The public's hue and cry these days suggests the most important issue facing Minnesota is who will coach the Vikings next year, the current boss or a new boss.
Meanwhile, largely without concern or comment, bald eagles keep beating what by now is a well-worn path to the Twin Cities, arriving not by the majesty of their nearly 8-foot wingspans, but by vehicle — their bodies sickened by lead poisoning after eating one or more of the 180,000-odd deer gut piles left in the field last fall by Minnesota hunters.
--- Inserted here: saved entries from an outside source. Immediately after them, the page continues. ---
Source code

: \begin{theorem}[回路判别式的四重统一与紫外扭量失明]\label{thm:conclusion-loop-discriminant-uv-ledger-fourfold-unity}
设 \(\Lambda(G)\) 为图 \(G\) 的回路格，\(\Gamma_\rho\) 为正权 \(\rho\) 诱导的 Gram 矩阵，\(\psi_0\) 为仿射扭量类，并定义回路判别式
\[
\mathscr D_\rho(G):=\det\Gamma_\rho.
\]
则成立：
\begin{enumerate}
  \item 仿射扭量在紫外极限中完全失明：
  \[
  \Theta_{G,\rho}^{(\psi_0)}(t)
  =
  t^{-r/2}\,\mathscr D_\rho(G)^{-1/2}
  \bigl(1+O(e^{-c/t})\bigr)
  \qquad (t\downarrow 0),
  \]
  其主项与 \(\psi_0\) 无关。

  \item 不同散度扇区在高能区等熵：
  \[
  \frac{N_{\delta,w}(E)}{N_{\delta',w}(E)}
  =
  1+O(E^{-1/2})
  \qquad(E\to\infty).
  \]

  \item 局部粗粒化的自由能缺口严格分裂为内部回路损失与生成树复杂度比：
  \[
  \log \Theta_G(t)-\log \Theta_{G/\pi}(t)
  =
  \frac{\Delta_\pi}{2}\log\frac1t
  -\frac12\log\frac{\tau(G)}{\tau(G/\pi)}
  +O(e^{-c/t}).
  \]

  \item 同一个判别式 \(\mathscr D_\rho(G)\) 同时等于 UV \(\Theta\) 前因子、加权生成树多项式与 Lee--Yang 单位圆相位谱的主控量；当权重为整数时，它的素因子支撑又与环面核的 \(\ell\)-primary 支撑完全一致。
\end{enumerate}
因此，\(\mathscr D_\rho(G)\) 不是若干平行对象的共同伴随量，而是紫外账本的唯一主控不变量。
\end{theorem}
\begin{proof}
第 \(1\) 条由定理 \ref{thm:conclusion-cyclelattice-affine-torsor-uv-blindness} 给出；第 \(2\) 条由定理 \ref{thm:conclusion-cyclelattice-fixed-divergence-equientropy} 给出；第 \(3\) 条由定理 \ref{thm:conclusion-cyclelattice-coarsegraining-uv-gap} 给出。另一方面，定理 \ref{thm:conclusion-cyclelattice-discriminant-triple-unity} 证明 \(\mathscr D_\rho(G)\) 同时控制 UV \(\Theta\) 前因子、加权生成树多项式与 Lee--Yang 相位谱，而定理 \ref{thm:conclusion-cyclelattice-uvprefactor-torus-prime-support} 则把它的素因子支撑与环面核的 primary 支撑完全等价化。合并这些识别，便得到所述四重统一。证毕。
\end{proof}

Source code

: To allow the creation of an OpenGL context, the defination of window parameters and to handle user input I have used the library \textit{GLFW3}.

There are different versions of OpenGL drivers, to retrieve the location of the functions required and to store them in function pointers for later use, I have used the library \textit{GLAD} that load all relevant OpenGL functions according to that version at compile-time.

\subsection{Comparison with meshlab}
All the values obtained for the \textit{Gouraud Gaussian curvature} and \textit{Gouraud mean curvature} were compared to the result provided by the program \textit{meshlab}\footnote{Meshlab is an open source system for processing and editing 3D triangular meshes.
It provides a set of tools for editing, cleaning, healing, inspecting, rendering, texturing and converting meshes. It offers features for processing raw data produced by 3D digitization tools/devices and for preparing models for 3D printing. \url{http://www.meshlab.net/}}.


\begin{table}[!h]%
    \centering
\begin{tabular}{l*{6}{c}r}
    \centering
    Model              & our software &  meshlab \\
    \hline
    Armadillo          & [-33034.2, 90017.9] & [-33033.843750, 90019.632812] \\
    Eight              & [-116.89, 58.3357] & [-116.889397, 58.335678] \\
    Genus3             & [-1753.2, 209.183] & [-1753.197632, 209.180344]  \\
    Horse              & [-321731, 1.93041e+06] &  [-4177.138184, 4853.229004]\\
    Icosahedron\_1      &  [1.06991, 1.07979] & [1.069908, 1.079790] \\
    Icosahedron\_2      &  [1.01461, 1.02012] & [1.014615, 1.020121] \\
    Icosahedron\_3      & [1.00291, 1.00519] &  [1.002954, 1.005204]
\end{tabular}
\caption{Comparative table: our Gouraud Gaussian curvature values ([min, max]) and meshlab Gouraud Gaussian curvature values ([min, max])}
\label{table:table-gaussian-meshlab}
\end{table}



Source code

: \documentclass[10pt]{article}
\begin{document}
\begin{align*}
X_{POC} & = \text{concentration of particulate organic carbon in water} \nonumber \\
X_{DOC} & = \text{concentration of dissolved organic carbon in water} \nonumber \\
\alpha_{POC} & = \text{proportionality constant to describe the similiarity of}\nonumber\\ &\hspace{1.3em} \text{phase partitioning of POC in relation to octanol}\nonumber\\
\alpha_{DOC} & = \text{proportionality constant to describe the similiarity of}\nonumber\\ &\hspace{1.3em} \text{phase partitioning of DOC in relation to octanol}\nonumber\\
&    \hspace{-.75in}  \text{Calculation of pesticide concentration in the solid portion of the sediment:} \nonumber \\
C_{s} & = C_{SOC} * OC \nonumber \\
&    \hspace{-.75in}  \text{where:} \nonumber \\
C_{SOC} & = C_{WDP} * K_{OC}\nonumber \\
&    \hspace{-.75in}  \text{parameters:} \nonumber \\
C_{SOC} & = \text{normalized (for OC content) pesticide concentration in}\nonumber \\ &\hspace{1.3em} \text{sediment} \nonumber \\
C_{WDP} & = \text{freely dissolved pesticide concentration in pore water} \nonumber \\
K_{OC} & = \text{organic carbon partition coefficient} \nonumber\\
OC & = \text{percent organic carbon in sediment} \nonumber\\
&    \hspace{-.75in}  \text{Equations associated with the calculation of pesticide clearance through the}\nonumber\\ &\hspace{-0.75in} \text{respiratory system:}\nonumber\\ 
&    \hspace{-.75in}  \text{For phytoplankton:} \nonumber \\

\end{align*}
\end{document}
Minnesota conservationists, including many hunters, have long pleaded that nontoxic — meaning, essentially, anything but lead — ammunition should be required for hunting on state wildlife management areas and other properties overseen by the Department of Natural Resources (DNR).
Already, the U.S. Fish and Wildlife Service requires hunters to use nontoxic shot on federal waterfowl production areas and national wildlife refuges in Minnesota. Three Rivers Park District similarly restricts lead for hunting on their lands in the metro.
Steve Turnbull of the University of Minnesota's Raptor Center said a lead fragment no larger than a grain of rice can kill an adult bald eagle. Such was the case last month when an adult male bald eagle was brought to The Raptor Center from Cass County. The eagle, which was euthanized, was unable to feed itself and had a blood lead level of 4 parts per million, more than four times a lethal dose.
A ban on lead sinkers and other fishing tackle also is long overdue in Minnesota, where the state bird, the loon, as well as swans, too often ingest anglers' lost gear, dooming some of these birds to suffering and in many cases death.
The discarded gut pile threat to eagles and other wildlife arises when lead bullets fragment when striking deer. A 2008 Minnesota DNR study determined that lead particles commonly scatter far beyond wound channels, and often are too small to see, feel or sense by people eating venison.
A study by the U.S. Centers for Disease Control and Prevention and the North Dakota Department of Health also in 2008 found that people who ate a lot of wild game shot with lead had higher blood lead levels than people who ate little or no game.